La produzione letteraria assai variegata si muove fra racconti, novelle, poesie, romanzi, diari, taccuini di viaggio.

Un ritratto di Robert Walser da giovane

La casa editrice Quodlibet ha meritoriamente ripubblicato una raccolta di racconti con alcune modifiche. In origine l’edizione del ‘61 rappresenta la prima apparizione dello scrittore svizzero in Italia: il traduttore è Aloisio Rendi, valido interprete della lingua tedesca e studioso accademico.

Di questa ormai storica pubblicazione vengono riprese due parti dedicate a piccole creazioni, sorta di miniature letterarie in cui Walser eccelle spesso nei trent’anni di creazione artistica. Si va dall’abile e perfida Lettera di Simon Tanner alla rappresentazione della vita in società di Una cena elegante – che dà il titolo al volume – passando per il ritratto dolce/amaro di un impiegato di nome Germer, una ragazzina dell’alta borghesia anni Dieci ne La piccola berlinese, la missiva all’insegna del “meglio non conoscermi”, in Lettera di un poeta.

La distanza dal conformismo che permea la società della belle époque, l’irrequietezza costante, il piacere del vagabondaggio colto, il cambiare mestiere segnano tanto la vita quotidiana di Walser, quanto la scrittura, i temi, i generi letterari praticati.

Il crisma dell’impossibilità di essere incasellato, sfuggire alle definizioni sono pietre miliari del procedere di questo tranquillo artista sradicato. Le radici avrebbe potuto averle: ma sceglie lui stesso di estirparle a forza dal terreno. Le strade del mondo devono essere a misura d’uomo, cioè di libertà.

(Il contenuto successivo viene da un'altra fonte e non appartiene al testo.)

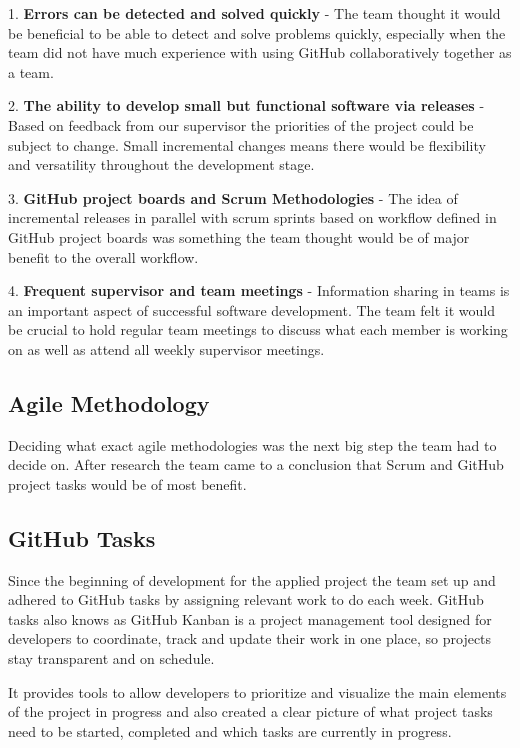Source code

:\vspace{70mm} %

1. \textbf{Errors can be detected and solved quickly} - The team thought it would be beneficial to be able to detect and solve problems quickly, especially when the team did not have much experience with using GitHub collaboratively together as a team.

2. \textbf{The ability to develop small but functional software via releases} - Based on feedback from our supervisor the priorities of the project could be subject to change. Small incremental changes means there would be flexibility and versatility throughout the development stage.

3. \textbf{GitHub project boards and Scrum Methodologies} - The idea of incremental releases in parallel with scrum sprints based on workflow defined in GitHub project boards was something the team thought would be of major benefit to the overall workflow.

4. \textbf{Frequent supervisor and team meetings} - Information sharing in teams is an important aspect of successful software development. The team felt it would be crucial to hold regular team meetings to discuss what each member is working on as well as attend all weekly supervisor meetings.

\subsection{Agile Methodology}
Deciding what exact agile methodologies was the next big step the team had to decide on. After research the team came to a conclusion that Scrum and GitHub project tasks would be of most benefit.


\subsection{GitHub Tasks}
Since the beginning of development for the applied project the team set up and adhered to GitHub tasks by assigning relevant work to do each week. GitHub tasks also knows as GitHub Kanban is a project management tool designed for developers to coordinate, track and update their work in one place, so projects stay transparent and on schedule.

\vspace{5mm} %


It provides tools to allow developers to prioritize and visualize the main elements of the project in progress and also created a clear picture of what project tasks need to be started, completed and which tasks are currently in progress.\cite{GitHubtasks}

I vent’anni di silenzio fra maturità, vecchiaia e morte sono segnati dal passeggiare come militanza artistica. La porta che viene presto chiusa sul mondo letterario e le piccole fughe fra boschi e campagna sono le tracce profonde di un’unica volontà: passare inosservato.

Perfino le sue carte sono vergate con grafia ardua da decifrare, tracce d’inchiostro che alludono a un’alterità. Come dire che Robert Walser è altrove e non gradisce farsi trovare da nessuno: colleghi scrittori, critici, pubblico, giornalisti.

Camminare diventa esercizio di scoperta di silenzi e spazi smisurati. Il Tempo viene dolcemente forzato: lo scrittore ama assentarsi anche per giornate e nottate intere. La sana “passeggiatina” borghese di un’ora o giù di lì non fa al caso suo – libertario che vagabonda rigorosamente da solo.

Ogni passeggiata è piena di apparizioni, degne di essere viste, degne di essere colte.

La vita difficile, fra lutti, spazi angusti in cui abitare, periodi di povertà, lavori umili, gli ultimi vent’anni in una struttura curativa sembra redenta più che dallo scrivere proprio dal lavorare con il proprio corpo spostandolo di continuo, in cerca di un orizzonte Altro. Percorre a piedi quasi mille chilometri da Bienne a Berlino, dall’anonima cittadina svizzera germanofona alla splendente capitale prussiana, uno dei fari della belle époque.

Fra le decine di racconti brevi di Una cena elegante spicca La storia di Helbing.

L’incipit misura la consapevolezza della propria insignificanza:

racconto qui la mia storia, da me, perché se no, probabilmente, non la scriverebbe nessuno.

Il protagonista è di statura media, viene considerato pigrone e sognatore, lontanissimo da qualsivoglia aspirazione di scalare la società. Non vuole distinguersi, ancora una volta passando inosservato; nella vita di Walser come nei personaggi di cui racconta.

In Helbing vi è qualcosa di “addormentato”; la mano con cui dovrebbe scrivere risulta “inerte”. Sembra una sorta di La vita è sogno aggiornata ai primi ‘900, dove le epifanie spagnole scivolano in un distacco mitteleuropeo.

L’aspirazione non è leggere ma assumere la postura del lettore, essere l’unico vivente al mondo, l’impressione di restare a letto in eterno. “La cosa più bella di tutte”, scrive.

Un inosservato, silenzioso, Oblomov postmoderno, cosciente dell’insensatezza nell’affannarsi ad alzare la testa in un mondo il cui senso si è smarrito per strada.